(Collected data entries)

* * * * * * *

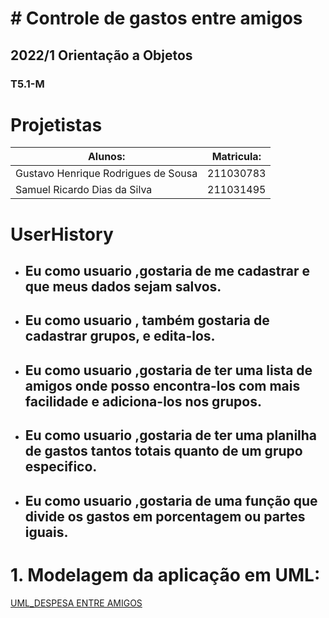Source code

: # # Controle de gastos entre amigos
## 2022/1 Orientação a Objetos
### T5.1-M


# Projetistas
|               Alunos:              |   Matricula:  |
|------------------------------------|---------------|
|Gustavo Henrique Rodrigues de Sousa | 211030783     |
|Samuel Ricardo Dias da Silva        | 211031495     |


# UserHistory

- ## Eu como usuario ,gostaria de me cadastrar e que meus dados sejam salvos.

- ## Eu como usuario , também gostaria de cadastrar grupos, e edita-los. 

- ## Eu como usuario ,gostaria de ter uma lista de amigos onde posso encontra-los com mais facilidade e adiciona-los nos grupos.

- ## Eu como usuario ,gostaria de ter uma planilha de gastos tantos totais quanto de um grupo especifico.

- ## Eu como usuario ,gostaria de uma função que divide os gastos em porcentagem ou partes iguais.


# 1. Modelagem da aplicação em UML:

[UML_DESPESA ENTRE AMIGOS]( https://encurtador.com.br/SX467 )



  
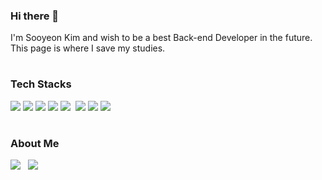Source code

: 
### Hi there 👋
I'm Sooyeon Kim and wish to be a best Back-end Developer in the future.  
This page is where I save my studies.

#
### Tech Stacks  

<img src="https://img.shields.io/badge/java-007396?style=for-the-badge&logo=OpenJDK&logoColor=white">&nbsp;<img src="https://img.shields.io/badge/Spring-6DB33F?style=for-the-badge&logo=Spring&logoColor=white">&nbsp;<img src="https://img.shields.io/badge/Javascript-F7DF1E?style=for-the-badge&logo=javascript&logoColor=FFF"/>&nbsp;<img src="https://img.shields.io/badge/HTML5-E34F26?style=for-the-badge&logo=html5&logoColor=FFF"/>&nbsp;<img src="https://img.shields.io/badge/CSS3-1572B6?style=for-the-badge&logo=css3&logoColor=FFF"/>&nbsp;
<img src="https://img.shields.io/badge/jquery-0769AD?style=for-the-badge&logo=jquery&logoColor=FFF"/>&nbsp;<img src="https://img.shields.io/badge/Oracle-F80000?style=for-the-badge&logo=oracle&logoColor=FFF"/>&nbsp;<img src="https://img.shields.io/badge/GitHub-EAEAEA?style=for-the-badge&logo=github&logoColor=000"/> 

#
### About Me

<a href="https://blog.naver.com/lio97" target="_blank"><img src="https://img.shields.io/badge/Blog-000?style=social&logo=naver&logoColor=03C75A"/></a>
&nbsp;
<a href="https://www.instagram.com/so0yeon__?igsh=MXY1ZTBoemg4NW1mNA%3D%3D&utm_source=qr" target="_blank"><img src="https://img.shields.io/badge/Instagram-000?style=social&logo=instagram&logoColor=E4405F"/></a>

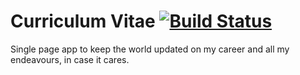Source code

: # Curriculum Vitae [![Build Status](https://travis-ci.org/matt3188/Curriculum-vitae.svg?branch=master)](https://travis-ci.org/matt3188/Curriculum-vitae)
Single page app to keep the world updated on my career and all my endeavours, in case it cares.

* * * * * * *

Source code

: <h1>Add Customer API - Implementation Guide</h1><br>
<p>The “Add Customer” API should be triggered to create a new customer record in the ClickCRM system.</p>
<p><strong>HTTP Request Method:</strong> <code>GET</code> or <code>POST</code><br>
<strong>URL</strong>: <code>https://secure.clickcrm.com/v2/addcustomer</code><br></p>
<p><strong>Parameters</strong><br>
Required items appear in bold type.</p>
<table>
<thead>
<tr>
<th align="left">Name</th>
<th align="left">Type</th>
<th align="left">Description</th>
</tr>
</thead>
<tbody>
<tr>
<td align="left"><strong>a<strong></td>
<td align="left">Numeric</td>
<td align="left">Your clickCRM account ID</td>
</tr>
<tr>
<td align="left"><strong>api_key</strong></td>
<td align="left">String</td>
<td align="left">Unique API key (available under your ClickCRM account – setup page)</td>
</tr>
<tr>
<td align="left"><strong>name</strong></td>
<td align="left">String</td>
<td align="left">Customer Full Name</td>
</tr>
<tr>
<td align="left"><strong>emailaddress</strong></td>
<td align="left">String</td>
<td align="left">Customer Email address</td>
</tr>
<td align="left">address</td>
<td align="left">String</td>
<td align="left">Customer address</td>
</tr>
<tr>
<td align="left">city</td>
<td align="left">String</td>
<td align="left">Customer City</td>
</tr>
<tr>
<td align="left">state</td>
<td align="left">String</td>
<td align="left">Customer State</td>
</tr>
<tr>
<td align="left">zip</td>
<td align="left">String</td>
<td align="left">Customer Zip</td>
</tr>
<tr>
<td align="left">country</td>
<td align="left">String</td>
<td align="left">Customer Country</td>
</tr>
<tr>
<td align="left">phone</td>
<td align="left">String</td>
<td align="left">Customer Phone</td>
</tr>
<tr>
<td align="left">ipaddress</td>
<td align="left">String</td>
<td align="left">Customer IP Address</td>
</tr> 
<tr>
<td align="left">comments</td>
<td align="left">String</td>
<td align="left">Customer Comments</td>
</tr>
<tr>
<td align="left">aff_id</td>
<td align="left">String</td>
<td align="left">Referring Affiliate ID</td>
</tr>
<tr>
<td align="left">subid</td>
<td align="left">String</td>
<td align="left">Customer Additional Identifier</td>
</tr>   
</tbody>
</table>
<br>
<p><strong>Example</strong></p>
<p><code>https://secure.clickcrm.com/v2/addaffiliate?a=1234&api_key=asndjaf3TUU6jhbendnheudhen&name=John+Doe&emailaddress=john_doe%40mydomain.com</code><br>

* * * * * * *

Prompt: All lines holding the word "target" must be copied from the data.

Answer for this exercise:
<a href="https://blog.naver.com/lio97" target="_blank"><img src="https://img.shields.io/badge/Blog-000?style=social&logo=naver&logoColor=03C75A"/></a>
<a href="https://www.instagram.com/so0yeon__?igsh=MXY1ZTBoemg4NW1mNA%3D%3D&utm_source=qr" target="_blank"><img src="https://img.shields.io/badge/Instagram-000?style=social&logo=instagram&logoColor=E4405F"/></a>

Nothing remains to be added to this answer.